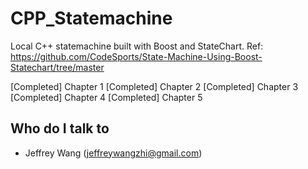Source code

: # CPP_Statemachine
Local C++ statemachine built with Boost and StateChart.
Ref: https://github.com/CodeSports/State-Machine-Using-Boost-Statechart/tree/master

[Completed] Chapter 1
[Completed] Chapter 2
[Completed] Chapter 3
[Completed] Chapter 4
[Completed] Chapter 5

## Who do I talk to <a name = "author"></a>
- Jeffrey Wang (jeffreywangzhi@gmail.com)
--
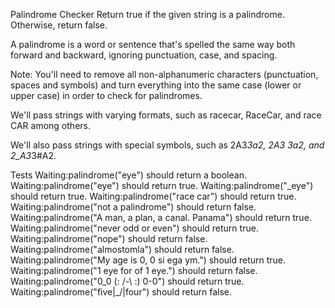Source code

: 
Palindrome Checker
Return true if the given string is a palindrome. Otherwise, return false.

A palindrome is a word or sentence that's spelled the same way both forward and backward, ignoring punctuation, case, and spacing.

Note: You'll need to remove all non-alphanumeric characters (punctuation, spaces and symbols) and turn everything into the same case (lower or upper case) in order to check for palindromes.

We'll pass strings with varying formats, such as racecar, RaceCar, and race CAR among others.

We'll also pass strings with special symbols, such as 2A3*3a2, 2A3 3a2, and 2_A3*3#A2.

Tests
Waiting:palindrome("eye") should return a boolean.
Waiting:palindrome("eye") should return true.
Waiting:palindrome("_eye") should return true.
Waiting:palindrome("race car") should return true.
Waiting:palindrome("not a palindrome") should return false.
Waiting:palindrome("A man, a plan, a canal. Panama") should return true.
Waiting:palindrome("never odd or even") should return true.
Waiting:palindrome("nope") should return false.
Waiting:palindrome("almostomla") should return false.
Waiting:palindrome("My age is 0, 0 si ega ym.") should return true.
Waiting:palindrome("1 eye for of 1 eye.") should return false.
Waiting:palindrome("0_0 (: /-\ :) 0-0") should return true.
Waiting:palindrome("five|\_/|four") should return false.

**Your objective**
Filter the data above down to lines with the word "same", and copy them.

**Task response**
A palindrome is a word or sentence that's spelled the same way both forward and backward, ignoring punctuation, case, and spacing.
Note: You'll need to remove all non-alphanumeric characters (punctuation, spaces and symbols) and turn everything into the same case (lower or upper case) in order to check for palindromes.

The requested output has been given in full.